(Saved data entries)

──────

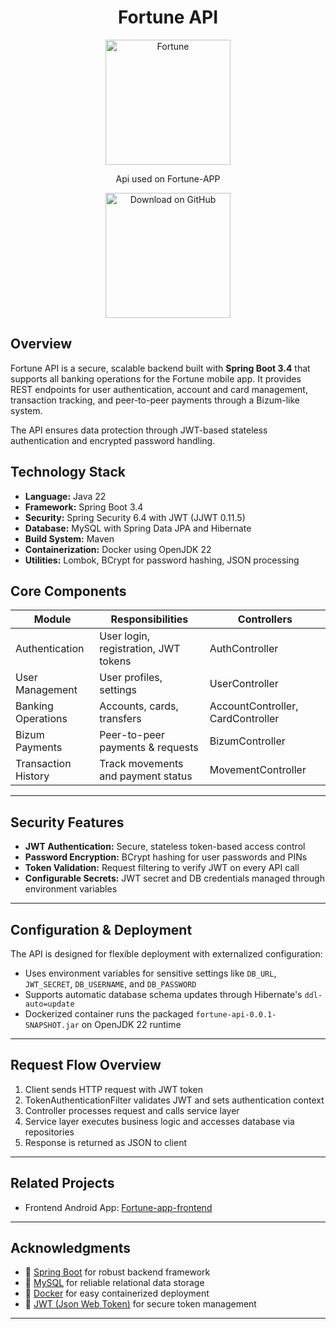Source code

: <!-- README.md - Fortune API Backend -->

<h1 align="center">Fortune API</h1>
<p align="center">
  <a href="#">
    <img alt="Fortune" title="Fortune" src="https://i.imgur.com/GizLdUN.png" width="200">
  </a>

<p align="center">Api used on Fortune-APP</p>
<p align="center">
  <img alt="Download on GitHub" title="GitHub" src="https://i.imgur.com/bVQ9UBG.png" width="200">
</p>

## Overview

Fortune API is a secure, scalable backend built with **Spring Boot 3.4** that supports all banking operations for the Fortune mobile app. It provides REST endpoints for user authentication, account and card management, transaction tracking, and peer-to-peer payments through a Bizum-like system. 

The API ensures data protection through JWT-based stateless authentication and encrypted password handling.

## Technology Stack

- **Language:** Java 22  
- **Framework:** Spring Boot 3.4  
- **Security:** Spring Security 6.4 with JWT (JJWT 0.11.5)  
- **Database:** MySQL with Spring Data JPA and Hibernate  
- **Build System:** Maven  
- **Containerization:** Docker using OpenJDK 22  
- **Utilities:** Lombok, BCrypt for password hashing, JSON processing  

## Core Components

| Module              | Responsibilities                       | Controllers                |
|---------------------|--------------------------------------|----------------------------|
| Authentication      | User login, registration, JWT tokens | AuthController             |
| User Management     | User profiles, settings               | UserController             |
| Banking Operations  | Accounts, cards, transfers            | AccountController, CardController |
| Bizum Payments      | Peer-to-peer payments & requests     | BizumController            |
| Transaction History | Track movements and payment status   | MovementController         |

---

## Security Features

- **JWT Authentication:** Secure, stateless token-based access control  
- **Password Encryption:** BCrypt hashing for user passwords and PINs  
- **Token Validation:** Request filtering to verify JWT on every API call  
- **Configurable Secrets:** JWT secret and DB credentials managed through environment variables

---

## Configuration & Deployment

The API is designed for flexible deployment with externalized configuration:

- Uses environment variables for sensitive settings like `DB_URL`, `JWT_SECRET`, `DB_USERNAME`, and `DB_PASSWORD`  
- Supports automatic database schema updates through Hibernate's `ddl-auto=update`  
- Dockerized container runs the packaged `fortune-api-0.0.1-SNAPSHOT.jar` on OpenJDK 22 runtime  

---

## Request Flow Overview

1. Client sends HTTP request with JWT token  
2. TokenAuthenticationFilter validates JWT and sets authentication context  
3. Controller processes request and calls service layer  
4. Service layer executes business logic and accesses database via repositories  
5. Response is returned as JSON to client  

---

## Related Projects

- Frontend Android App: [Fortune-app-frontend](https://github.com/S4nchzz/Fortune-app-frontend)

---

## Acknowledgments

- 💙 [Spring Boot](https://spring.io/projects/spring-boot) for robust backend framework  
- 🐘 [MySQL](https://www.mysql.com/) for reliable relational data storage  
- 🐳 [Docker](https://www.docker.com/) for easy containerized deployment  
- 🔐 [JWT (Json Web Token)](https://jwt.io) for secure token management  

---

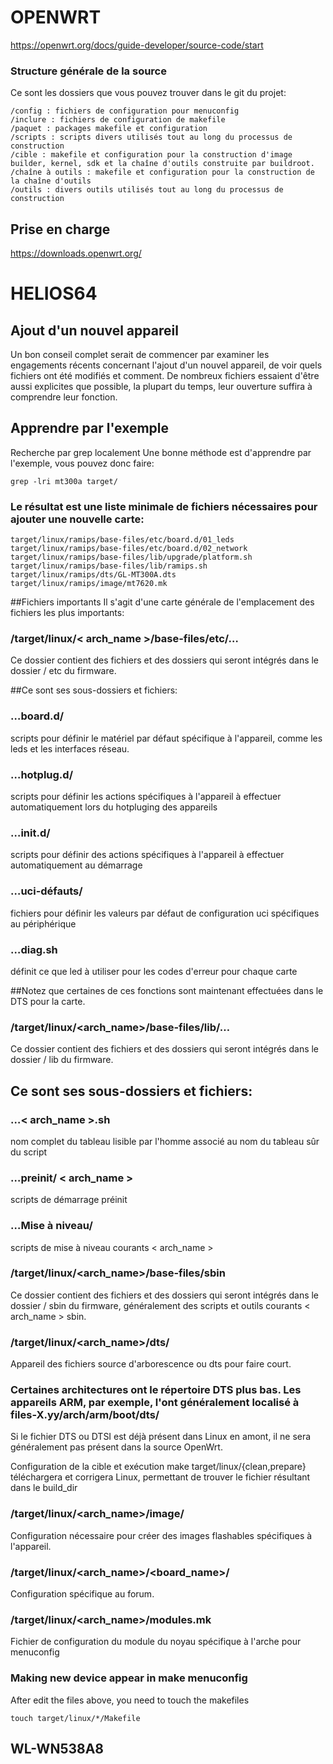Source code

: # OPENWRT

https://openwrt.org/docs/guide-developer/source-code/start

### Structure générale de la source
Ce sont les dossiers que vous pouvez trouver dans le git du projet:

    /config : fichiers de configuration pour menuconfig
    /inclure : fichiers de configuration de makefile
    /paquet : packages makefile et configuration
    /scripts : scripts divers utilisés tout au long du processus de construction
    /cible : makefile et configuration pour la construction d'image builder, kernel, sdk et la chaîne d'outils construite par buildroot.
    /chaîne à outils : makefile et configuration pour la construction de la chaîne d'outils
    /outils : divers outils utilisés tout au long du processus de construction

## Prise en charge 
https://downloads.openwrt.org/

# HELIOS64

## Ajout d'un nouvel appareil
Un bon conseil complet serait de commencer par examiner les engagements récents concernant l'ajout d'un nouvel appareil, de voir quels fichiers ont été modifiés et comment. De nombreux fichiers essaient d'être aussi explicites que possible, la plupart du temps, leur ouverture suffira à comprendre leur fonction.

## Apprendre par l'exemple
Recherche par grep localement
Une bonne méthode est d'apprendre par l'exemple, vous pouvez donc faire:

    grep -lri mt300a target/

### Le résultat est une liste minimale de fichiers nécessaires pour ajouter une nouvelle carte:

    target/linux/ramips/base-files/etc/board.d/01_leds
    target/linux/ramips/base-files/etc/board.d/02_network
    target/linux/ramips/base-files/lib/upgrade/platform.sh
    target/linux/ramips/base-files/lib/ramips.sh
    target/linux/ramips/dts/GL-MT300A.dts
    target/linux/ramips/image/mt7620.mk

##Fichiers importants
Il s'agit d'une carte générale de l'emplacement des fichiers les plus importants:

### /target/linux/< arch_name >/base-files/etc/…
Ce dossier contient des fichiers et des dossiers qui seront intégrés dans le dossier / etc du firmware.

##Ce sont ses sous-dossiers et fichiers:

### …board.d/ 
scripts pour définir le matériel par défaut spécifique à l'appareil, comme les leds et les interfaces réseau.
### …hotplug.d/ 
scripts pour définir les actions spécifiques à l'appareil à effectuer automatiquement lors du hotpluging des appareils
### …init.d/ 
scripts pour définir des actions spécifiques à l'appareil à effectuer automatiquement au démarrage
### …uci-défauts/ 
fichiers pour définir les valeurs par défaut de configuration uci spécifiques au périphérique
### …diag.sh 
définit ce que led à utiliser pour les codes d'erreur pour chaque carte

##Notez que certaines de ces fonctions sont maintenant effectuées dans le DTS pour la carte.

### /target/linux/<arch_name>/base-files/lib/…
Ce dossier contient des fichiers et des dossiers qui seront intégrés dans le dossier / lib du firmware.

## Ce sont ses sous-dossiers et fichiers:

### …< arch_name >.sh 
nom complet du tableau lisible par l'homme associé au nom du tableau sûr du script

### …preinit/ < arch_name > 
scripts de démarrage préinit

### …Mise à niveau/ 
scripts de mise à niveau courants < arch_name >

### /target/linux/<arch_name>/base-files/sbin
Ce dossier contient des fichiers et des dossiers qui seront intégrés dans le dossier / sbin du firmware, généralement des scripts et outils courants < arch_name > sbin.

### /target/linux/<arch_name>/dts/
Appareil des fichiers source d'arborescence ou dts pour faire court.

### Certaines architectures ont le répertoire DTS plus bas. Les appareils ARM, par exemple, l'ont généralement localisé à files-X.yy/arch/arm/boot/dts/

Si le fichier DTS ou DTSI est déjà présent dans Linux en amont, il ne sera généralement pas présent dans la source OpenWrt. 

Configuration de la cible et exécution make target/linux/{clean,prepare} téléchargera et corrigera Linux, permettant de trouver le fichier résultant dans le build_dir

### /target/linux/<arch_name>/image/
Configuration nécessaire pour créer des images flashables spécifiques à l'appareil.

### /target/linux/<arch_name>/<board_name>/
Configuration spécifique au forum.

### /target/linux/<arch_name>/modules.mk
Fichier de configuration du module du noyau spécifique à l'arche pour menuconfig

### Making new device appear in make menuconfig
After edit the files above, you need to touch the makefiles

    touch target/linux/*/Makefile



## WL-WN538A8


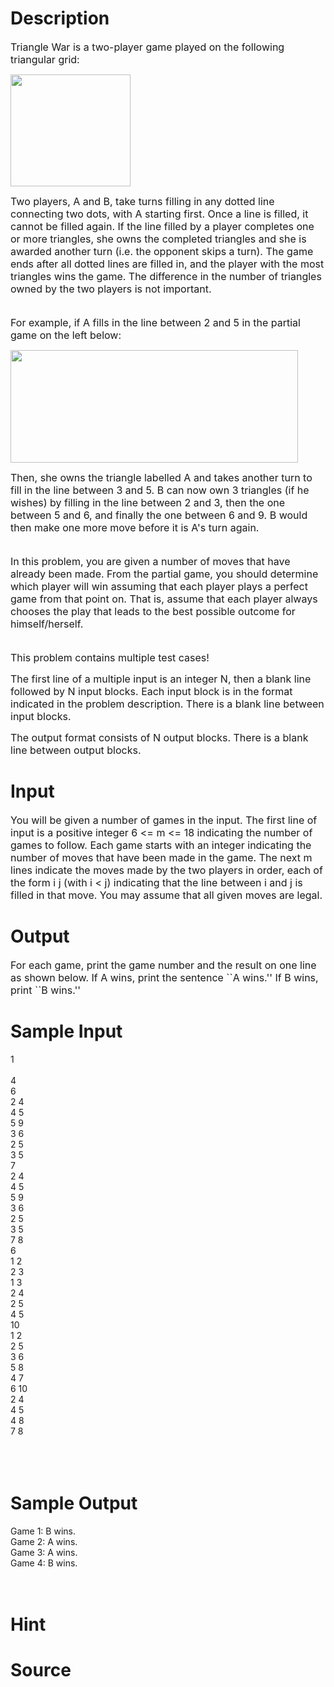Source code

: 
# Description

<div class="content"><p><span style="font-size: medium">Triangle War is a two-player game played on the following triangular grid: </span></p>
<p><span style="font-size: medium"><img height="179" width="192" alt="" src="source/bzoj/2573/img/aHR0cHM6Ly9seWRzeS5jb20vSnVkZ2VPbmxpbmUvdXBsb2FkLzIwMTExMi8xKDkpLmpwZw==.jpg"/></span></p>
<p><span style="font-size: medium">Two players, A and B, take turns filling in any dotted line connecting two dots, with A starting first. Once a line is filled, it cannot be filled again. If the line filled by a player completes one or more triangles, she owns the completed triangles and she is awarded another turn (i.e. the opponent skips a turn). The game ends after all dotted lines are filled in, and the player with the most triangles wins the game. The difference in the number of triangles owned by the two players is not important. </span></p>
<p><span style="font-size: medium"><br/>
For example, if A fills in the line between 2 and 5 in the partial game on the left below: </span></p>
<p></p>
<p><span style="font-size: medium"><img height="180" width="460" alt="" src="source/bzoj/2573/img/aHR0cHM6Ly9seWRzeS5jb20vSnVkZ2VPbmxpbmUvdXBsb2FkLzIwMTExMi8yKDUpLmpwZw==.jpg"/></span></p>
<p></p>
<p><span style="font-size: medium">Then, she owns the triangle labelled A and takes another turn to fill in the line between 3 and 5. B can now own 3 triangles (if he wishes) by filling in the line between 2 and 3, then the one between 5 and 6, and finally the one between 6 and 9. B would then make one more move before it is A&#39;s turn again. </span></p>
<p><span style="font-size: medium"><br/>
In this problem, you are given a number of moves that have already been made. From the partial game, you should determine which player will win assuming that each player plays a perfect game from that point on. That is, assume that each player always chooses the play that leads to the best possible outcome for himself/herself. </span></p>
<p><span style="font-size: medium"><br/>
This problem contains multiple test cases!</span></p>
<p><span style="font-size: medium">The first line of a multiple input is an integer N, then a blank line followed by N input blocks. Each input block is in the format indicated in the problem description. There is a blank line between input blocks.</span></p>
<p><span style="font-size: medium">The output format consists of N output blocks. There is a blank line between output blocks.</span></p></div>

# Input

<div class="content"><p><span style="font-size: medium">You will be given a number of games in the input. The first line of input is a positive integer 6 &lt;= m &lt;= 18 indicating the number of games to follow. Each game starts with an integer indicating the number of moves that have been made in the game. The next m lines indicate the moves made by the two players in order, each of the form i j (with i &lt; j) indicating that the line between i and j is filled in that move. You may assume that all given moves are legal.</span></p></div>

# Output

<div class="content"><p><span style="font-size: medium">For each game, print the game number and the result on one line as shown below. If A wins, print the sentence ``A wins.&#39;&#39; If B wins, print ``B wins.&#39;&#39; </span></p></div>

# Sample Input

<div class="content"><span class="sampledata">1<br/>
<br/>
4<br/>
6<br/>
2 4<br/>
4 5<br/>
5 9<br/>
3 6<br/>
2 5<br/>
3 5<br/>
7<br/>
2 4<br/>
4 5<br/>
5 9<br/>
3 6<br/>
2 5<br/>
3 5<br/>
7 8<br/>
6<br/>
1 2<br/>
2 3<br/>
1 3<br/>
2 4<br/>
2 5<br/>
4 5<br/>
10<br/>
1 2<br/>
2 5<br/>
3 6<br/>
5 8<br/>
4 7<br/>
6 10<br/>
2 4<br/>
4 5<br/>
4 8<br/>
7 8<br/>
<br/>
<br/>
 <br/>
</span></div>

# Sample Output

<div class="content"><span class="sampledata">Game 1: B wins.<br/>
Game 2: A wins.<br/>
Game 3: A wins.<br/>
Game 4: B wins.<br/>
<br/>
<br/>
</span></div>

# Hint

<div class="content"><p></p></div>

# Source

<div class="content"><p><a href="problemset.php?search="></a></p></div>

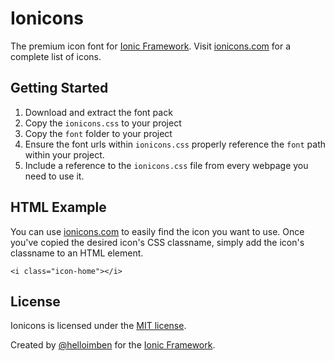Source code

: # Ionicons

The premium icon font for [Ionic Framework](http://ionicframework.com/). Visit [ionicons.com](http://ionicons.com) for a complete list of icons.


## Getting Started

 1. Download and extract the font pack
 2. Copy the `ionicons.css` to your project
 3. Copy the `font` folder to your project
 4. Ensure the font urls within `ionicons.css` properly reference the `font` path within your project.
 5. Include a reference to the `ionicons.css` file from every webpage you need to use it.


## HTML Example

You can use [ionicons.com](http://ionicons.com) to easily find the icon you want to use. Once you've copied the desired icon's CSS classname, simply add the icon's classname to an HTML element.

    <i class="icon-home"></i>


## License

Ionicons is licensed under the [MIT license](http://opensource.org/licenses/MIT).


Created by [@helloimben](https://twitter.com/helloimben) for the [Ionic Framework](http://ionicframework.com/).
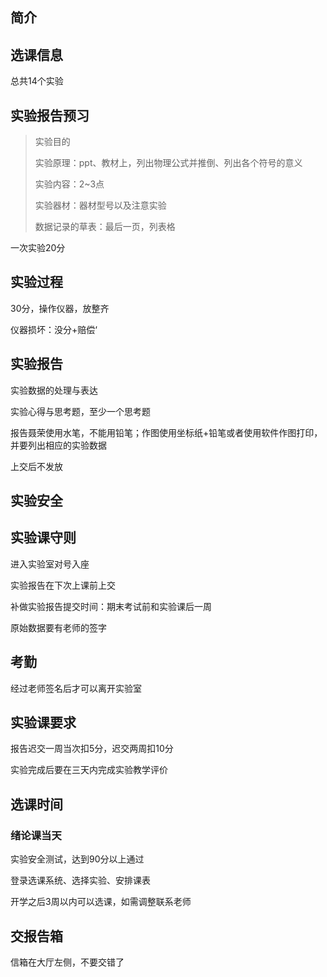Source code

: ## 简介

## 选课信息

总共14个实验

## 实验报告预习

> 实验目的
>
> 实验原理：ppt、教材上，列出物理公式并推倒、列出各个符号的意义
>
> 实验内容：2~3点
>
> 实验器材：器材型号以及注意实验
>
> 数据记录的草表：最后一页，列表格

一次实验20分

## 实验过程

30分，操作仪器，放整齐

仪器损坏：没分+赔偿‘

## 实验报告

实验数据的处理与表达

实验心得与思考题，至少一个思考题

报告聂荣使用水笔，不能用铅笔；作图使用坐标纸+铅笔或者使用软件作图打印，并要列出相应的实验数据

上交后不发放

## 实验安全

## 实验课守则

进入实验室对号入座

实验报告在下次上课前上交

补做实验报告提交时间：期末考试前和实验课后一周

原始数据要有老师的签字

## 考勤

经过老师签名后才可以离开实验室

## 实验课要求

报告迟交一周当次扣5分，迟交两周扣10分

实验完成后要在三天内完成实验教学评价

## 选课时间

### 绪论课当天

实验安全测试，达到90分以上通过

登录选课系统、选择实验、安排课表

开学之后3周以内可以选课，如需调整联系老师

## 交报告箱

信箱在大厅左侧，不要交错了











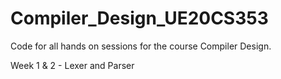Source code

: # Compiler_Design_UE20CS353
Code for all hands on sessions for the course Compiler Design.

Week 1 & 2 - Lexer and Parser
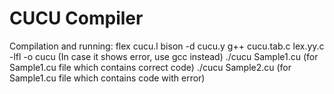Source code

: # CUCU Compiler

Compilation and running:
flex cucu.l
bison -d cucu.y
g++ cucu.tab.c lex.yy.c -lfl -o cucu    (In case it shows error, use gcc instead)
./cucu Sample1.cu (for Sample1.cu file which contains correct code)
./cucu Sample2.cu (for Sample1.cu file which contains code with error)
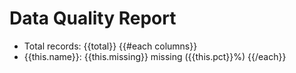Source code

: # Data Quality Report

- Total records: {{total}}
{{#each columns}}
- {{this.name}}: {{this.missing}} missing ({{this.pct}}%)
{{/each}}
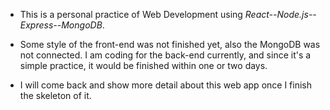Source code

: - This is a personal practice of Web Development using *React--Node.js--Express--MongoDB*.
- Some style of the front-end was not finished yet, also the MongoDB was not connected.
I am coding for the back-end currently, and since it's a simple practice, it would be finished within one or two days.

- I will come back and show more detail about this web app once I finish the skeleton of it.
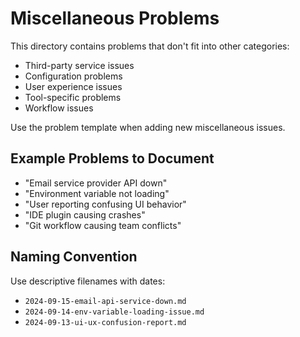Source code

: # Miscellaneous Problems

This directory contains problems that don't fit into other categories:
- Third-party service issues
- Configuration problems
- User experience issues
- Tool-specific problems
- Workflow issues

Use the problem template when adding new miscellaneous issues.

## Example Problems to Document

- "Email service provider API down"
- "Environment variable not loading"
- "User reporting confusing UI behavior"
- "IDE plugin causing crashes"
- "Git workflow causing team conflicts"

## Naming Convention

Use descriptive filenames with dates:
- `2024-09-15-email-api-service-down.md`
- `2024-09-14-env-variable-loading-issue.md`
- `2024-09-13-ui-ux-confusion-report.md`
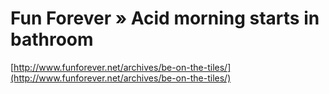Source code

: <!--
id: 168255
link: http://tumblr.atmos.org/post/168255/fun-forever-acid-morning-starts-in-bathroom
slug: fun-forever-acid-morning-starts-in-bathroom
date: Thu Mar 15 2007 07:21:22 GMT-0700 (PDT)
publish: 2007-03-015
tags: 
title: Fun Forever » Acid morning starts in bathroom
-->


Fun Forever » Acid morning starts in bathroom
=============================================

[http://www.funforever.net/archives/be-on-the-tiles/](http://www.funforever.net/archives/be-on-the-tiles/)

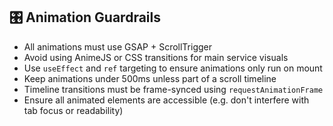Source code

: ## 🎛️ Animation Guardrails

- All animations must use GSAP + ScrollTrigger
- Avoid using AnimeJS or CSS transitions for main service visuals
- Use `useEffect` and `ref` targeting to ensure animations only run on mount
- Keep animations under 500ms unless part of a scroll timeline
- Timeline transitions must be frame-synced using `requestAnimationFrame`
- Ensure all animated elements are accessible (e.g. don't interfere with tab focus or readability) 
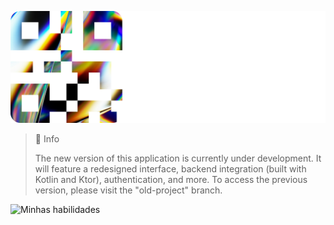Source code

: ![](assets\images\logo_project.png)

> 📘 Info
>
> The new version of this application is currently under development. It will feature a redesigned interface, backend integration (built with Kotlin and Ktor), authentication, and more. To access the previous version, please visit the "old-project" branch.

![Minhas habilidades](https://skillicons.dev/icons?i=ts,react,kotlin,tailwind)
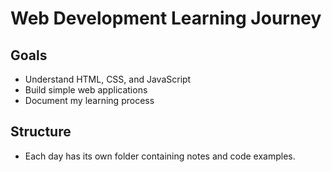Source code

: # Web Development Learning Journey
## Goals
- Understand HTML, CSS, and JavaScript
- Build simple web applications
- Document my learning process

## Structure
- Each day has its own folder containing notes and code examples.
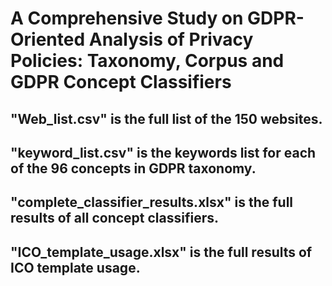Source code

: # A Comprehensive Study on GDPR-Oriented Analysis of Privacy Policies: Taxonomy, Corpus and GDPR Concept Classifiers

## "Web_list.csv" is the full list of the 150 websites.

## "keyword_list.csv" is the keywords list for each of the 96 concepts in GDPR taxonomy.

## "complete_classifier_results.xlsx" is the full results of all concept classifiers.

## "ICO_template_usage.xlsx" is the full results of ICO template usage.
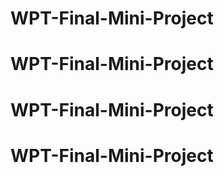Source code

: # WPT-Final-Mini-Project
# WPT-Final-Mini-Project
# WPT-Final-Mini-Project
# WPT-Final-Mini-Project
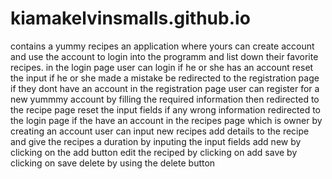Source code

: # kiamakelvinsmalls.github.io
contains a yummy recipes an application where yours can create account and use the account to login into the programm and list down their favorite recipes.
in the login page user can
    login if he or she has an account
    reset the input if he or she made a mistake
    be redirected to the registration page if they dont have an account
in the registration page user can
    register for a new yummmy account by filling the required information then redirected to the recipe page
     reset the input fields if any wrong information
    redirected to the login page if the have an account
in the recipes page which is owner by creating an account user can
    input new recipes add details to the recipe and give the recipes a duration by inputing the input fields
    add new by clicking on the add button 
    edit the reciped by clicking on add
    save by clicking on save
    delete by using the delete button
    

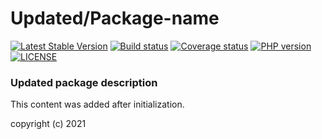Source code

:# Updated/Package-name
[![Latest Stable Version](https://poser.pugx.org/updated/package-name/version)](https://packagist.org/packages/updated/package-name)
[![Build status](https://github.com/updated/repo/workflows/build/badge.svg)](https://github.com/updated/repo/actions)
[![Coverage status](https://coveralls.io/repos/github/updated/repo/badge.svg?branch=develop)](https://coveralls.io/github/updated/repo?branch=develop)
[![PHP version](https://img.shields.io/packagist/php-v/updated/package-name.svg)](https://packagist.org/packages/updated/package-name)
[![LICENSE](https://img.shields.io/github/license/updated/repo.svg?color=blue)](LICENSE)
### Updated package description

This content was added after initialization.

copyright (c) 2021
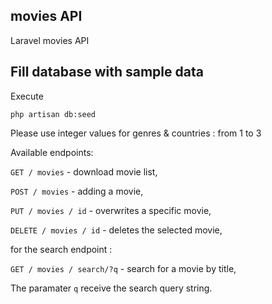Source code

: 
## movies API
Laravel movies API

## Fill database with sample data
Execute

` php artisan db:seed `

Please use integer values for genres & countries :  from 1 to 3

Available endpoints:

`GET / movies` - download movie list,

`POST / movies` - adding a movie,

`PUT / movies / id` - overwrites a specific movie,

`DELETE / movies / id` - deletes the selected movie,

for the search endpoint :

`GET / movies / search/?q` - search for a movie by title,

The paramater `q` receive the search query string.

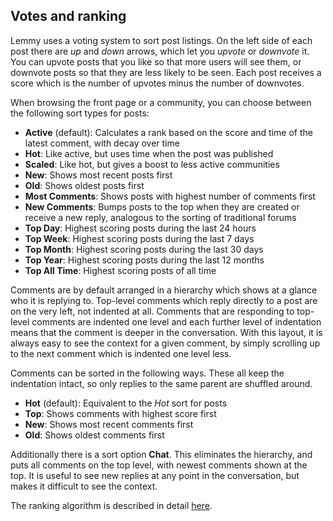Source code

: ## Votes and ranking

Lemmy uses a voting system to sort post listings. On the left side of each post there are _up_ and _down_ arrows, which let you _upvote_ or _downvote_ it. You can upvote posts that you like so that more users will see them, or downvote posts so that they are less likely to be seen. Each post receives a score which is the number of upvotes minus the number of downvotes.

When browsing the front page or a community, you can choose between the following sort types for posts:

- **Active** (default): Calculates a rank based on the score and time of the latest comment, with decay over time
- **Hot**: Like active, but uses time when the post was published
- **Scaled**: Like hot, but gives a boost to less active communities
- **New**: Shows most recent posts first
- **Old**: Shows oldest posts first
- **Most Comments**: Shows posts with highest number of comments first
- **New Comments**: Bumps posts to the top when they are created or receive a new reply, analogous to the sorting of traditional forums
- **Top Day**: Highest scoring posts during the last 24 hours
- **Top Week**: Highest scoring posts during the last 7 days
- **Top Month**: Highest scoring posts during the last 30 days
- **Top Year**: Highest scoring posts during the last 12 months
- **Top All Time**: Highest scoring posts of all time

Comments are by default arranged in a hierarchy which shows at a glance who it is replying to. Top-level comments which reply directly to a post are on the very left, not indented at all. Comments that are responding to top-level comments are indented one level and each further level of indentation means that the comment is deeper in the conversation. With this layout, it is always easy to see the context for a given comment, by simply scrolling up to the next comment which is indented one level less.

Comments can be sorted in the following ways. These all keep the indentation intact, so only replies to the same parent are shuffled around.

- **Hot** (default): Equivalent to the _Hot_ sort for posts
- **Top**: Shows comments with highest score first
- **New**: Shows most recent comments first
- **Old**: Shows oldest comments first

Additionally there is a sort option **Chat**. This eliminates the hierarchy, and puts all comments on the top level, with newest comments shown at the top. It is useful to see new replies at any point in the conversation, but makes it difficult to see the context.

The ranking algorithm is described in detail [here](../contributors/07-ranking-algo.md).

──────

● What is expected:
Say again, exactly, only those lines of the records that run from the start through the line with "## Overview". Pictures are to be skipped.

● Task response:
Source code

: <!-- README.md - Fortune API Backend -->

<h1 align="center">Fortune API</h1>
<p align="center">
  <a href="#">
    <img alt="Fortune" title="Fortune" src="https://i.imgur.com/GizLdUN.png" width="200">
  </a>

<p align="center">Api used on Fortune-APP</p>
<p align="center">
  <img alt="Download on GitHub" title="GitHub" src="https://i.imgur.com/bVQ9UBG.png" width="200">
</p>

## Overview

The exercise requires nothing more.